→ Assignment: Some lines in the entries contain the word "rendimiento". Copy all of them.

[Saved data entries]
-------------------------

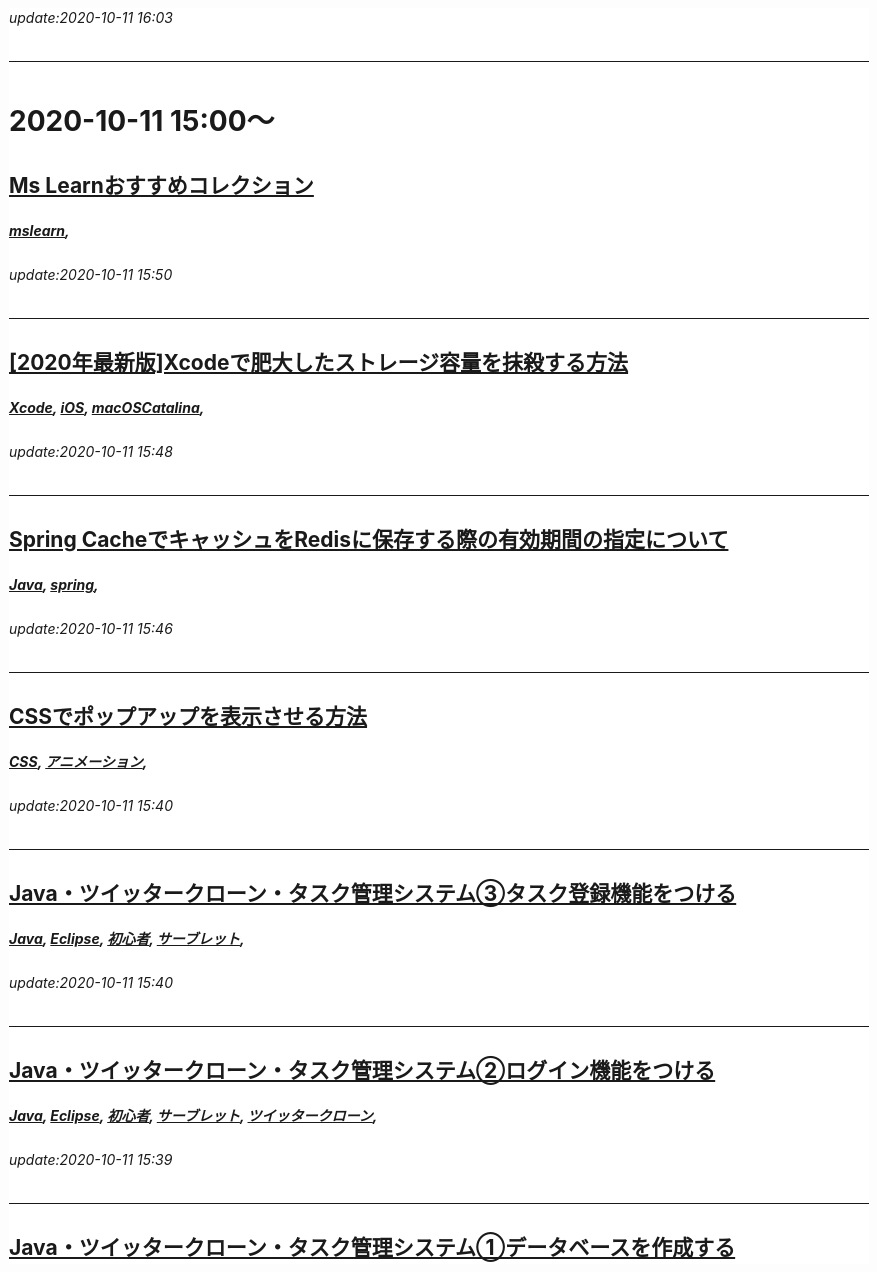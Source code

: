 ###### update:2020-10-11 16:03
---




# 2020-10-11 15:00～
## [Ms Learnおすすめコレクション](https://qiita.com/daichiiiiiii/items/e8284774e4ec18399118)
##### [mslearn](https://qiita.com/tags/mslearn), 
###### update:2020-10-11 15:50
---
## [[2020年最新版]Xcodeで肥大したストレージ容量を抹殺する方法](https://qiita.com/nkekisasa222/items/d6326161a69701f8506a)
##### [Xcode](https://qiita.com/tags/Xcode), [iOS](https://qiita.com/tags/iOS), [macOSCatalina](https://qiita.com/tags/macOSCatalina), 
###### update:2020-10-11 15:48
---
## [Spring CacheでキャッシュをRedisに保存する際の有効期間の指定について ](https://qiita.com/gitRock2016/items/b2b72e916a39b266decf)
##### [Java](https://qiita.com/tags/Java), [spring](https://qiita.com/tags/spring), 
###### update:2020-10-11 15:46
---
## [CSSでポップアップを表示させる方法](https://qiita.com/icbssm/items/cda80e0675fb6bad4cce)
##### [CSS](https://qiita.com/tags/CSS), [アニメーション](https://qiita.com/tags/アニメーション), 
###### update:2020-10-11 15:40
---
## [Java・ツイッタークローン・タスク管理システム③タスク登録機能をつける](https://qiita.com/mito-medical/items/fea4a4e1346ff2751487)
##### [Java](https://qiita.com/tags/Java), [Eclipse](https://qiita.com/tags/Eclipse), [初心者](https://qiita.com/tags/初心者), [サーブレット](https://qiita.com/tags/サーブレット), 
###### update:2020-10-11 15:40
---
## [Java・ツイッタークローン・タスク管理システム②ログイン機能をつける](https://qiita.com/mito-medical/items/e10c07b917bb54bcd459)
##### [Java](https://qiita.com/tags/Java), [Eclipse](https://qiita.com/tags/Eclipse), [初心者](https://qiita.com/tags/初心者), [サーブレット](https://qiita.com/tags/サーブレット), [ツイッタークローン](https://qiita.com/tags/ツイッタークローン), 
###### update:2020-10-11 15:39
---
## [Java・ツイッタークローン・タスク管理システム①データベースを作成する](https://qiita.com/mito-medical/items/6e65cd3dc541c69751cc)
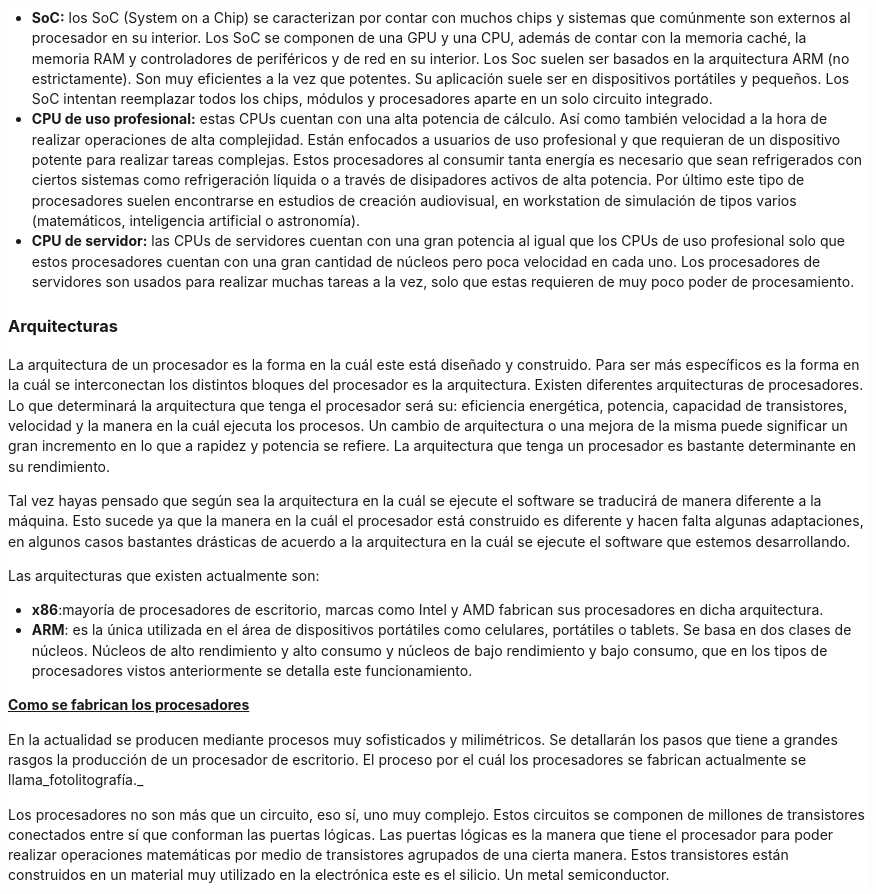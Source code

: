 - **SoC:** los SoC (System on a Chip) se caracterizan por contar con muchos chips y sistemas que comúnmente son externos al procesador en su interior. Los SoC se componen de una GPU y una CPU, además de contar con la memoria caché, la memoria RAM y controladores de periféricos y de red en su interior. Los Soc suelen ser basados en la arquitectura ARM (no estrictamente). Son muy eficientes a la vez que potentes. Su aplicación suele ser en dispositivos portátiles y pequeños. Los SoC intentan reemplazar todos los chips, módulos y procesadores aparte en un solo circuito integrado.
- **CPU de uso profesional:** estas CPUs cuentan con una alta potencia de cálculo. Así como también velocidad a la hora de realizar operaciones de alta complejidad. Están enfocados a usuarios de uso profesional y que requieran de un dispositivo potente para realizar tareas complejas. Estos procesadores al consumir tanta energía es necesario que sean refrigerados con ciertos sistemas como refrigeración líquida o a través de disipadores activos de alta potencia. Por último este tipo de procesadores suelen encontrarse en estudios de creación audiovisual, en workstation de simulación de tipos varios (matemáticos, inteligencia artificial o astronomía).
- **CPU de servidor:** las CPUs de servidores cuentan con una gran potencia al igual que los CPUs de uso profesional solo que estos procesadores cuentan con una gran cantidad de núcleos pero poca velocidad en cada uno. Los procesadores de servidores son usados para realizar muchas tareas a la vez, solo que estas requieren de muy poco poder de procesamiento.

### Arquitecturas

La arquitectura de un procesador es la forma en la cuál este está diseñado y construido. Para ser más específicos es la forma en la cuál se interconectan los distintos bloques del procesador es la arquitectura. Existen diferentes arquitecturas de procesadores. Lo que determinará la arquitectura que tenga el procesador será su: eficiencia energética, potencia, capacidad de transistores, velocidad y la manera en la cuál ejecuta los procesos. Un cambio de arquitectura o una mejora de la misma puede significar un gran incremento en lo que a rapidez y potencia se refiere. La arquitectura que tenga un procesador es bastante determinante en su rendimiento.

Tal vez hayas pensado que según sea la arquitectura en la cuál se ejecute el software se traducirá de manera diferente a la máquina. Esto sucede ya que la manera en la cuál el procesador está construido es diferente y hacen falta algunas adaptaciones, en algunos casos bastantes drásticas de acuerdo a la arquitectura en la cuál se ejecute el software que estemos desarrollando.

Las arquitecturas que existen actualmente son:

- **x86**:mayoría de procesadores de escritorio, marcas como Intel y AMD fabrican sus procesadores en dicha arquitectura.
- **ARM**: es la única utilizada en el área de dispositivos portátiles como celulares, portátiles o tablets. Se basa en dos clases de núcleos. Núcleos de alto rendimiento y alto consumo y núcleos de bajo rendimiento y bajo consumo, que en los tipos de procesadores vistos anteriormente se detalla este funcionamiento.

[**Como se fabrican los procesadores**](https://youtu.be/SeNrVQBRHqE)

En la actualidad se producen mediante procesos muy sofisticados y milimétricos. Se detallarán los pasos que tiene a grandes rasgos la producción de un procesador de escritorio. El proceso por el cuál los procesadores se fabrican actualmente se llama_fotolitografía._

Los procesadores no son más que un circuito, eso sí, uno muy complejo. Estos circuitos se componen de millones de transistores conectados entre sí que conforman las puertas lógicas. Las puertas lógicas es la manera que tiene el procesador para poder realizar operaciones matemáticas por medio de transistores agrupados de una cierta manera. Estos transistores están construidos en un material muy utilizado en la electrónica este es el silicio. Un metal semiconductor.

-------------------------

→ Result for this task:
La arquitectura de un procesador es la forma en la cuál este está diseñado y construido. Para ser más específicos es la forma en la cuál se interconectan los distintos bloques del procesador es la arquitectura. Existen diferentes arquitecturas de procesadores. Lo que determinará la arquitectura que tenga el procesador será su: eficiencia energética, potencia, capacidad de transistores, velocidad y la manera en la cuál ejecuta los procesos. Un cambio de arquitectura o una mejora de la misma puede significar un gran incremento en lo que a rapidez y potencia se refiere. La arquitectura que tenga un procesador es bastante determinante en su rendimiento.
- **ARM**: es la única utilizada en el área de dispositivos portátiles como celulares, portátiles o tablets. Se basa en dos clases de núcleos. Núcleos de alto rendimiento y alto consumo y núcleos de bajo rendimiento y bajo consumo, que en los tipos de procesadores vistos anteriormente se detalla este funcionamiento.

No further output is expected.